» **How to complete this task**: A word-for-word transcript of the closing lines is required: from the one with "## EllipsoidGeometry 椭球体" through the final line of the data.
^^^^^^^^
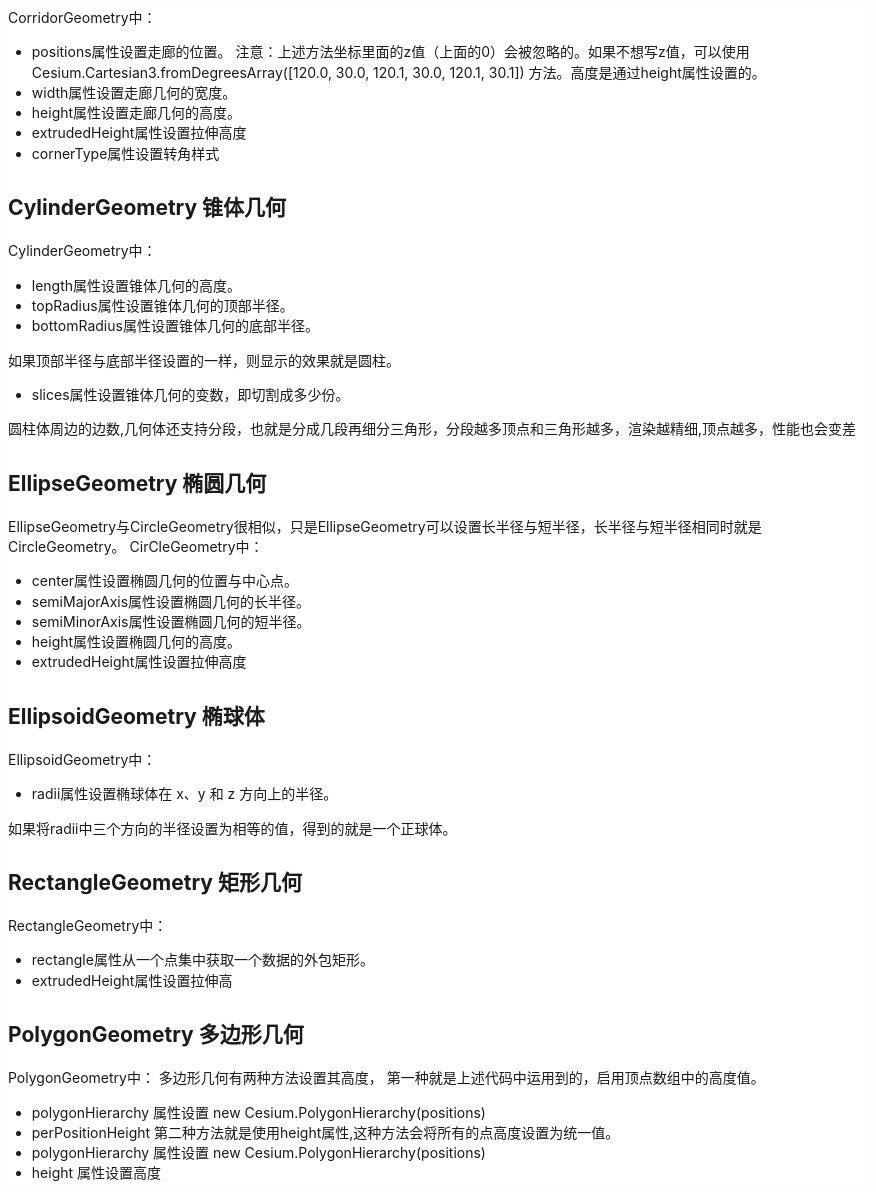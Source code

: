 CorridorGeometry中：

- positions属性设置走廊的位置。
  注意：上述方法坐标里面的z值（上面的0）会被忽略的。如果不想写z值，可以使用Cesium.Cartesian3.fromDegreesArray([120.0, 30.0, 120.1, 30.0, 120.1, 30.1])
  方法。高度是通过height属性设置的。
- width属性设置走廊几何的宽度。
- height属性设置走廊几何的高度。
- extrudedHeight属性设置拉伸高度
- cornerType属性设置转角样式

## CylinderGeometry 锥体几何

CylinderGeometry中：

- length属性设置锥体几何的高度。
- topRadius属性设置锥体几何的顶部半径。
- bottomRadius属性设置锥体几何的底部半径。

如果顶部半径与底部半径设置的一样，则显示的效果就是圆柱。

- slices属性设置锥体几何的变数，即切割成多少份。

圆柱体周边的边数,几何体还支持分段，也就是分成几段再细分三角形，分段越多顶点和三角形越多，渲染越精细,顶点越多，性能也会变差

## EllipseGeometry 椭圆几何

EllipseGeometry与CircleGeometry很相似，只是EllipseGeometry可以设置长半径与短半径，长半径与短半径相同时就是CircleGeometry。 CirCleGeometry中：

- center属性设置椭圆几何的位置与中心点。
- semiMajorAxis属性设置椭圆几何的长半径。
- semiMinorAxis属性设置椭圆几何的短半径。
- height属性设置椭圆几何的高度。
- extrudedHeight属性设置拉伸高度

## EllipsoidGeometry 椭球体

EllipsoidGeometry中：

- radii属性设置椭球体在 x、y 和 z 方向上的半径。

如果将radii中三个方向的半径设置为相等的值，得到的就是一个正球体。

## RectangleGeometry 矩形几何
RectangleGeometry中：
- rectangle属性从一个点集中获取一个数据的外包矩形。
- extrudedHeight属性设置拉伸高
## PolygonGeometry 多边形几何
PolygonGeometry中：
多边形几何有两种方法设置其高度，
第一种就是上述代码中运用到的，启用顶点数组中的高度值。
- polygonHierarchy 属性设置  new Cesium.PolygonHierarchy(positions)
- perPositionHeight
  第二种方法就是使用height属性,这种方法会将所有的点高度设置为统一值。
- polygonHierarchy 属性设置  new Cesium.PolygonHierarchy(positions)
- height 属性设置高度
^^^^^^^^
» **Solution to the exercise**:
## EllipsoidGeometry 椭球体

EllipsoidGeometry中：

- radii属性设置椭球体在 x、y 和 z 方向上的半径。

如果将radii中三个方向的半径设置为相等的值，得到的就是一个正球体。

## RectangleGeometry 矩形几何
RectangleGeometry中：
- rectangle属性从一个点集中获取一个数据的外包矩形。
- extrudedHeight属性设置拉伸高
## PolygonGeometry 多边形几何
PolygonGeometry中：
多边形几何有两种方法设置其高度，
第一种就是上述代码中运用到的，启用顶点数组中的高度值。
- polygonHierarchy 属性设置  new Cesium.PolygonHierarchy(positions)
- perPositionHeight
  第二种方法就是使用height属性,这种方法会将所有的点高度设置为统一值。
- polygonHierarchy 属性设置  new Cesium.PolygonHierarchy(positions)
- height 属性设置高度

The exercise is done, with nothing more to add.